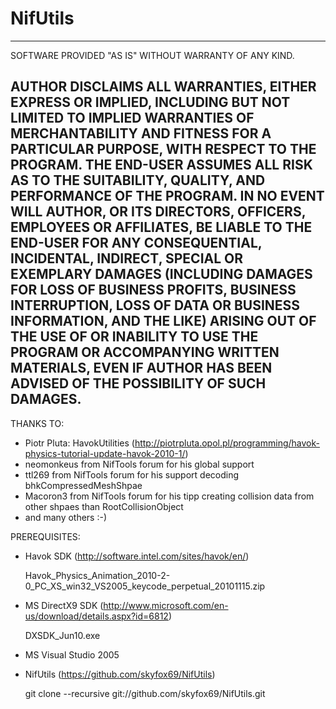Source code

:NifUtils
========

--------------------------------------------------------------------------------------------
SOFTWARE PROVIDED "AS IS" WITHOUT WARRANTY OF ANY KIND.

AUTHOR DISCLAIMS ALL WARRANTIES, EITHER EXPRESS OR IMPLIED, INCLUDING BUT NOT LIMITED
TO IMPLIED WARRANTIES OF MERCHANTABILITY AND FITNESS FOR A PARTICULAR PURPOSE, WITH
RESPECT TO THE PROGRAM. THE END-USER ASSUMES ALL RISK AS TO THE SUITABILITY, QUALITY,
AND PERFORMANCE OF THE PROGRAM. IN NO EVENT WILL AUTHOR, OR ITS DIRECTORS, OFFICERS,
EMPLOYEES OR AFFILIATES, BE LIABLE TO THE END-USER FOR ANY CONSEQUENTIAL, INCIDENTAL,
INDIRECT, SPECIAL OR EXEMPLARY DAMAGES (INCLUDING DAMAGES FOR LOSS OF BUSINESS PROFITS,
BUSINESS INTERRUPTION, LOSS OF DATA OR BUSINESS INFORMATION, AND THE LIKE) ARISING OUT
OF THE USE OF OR INABILITY TO USE THE PROGRAM OR ACCOMPANYING WRITTEN MATERIALS, EVEN
IF AUTHOR HAS BEEN ADVISED OF THE POSSIBILITY OF SUCH DAMAGES.
--------------------------------------------------------------------------------------------


THANKS TO:

- Piotr Pluta: HavokUtilities (http://piotrpluta.opol.pl/programming/havok-physics-tutorial-update-havok-2010-1/)
- neomonkeus from NifTools forum for his global support
- ttl269 from NifTools forum for his support decoding bhkCompressedMeshShpae
- Macoron3 from NifTools forum for his tipp creating collision data from other shpaes than RootCollisionObject
- and many others :-)


PREREQUISITES:

- Havok SDK (http://software.intel.com/sites/havok/en/)

  Havok_Physics_Animation_2010-2-0_PC_XS_win32_VS2005_keycode_perpetual_20101115.zip

- MS DirectX9 SDK (http://www.microsoft.com/en-us/download/details.aspx?id=6812)

  DXSDK_Jun10.exe

- MS Visual Studio 2005

- NifUtils (https://github.com/skyfox69/NifUtils)

  git clone --recursive git://github.com/skyfox69/NifUtils.git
◇ ◇ ◇ ◇ ◇
Whenever a line above includes "BUSINESS", copy it in full.

INDIRECT, SPECIAL OR EXEMPLARY DAMAGES (INCLUDING DAMAGES FOR LOSS OF BUSINESS PROFITS,
BUSINESS INTERRUPTION, LOSS OF DATA OR BUSINESS INFORMATION, AND THE LIKE) ARISING OUT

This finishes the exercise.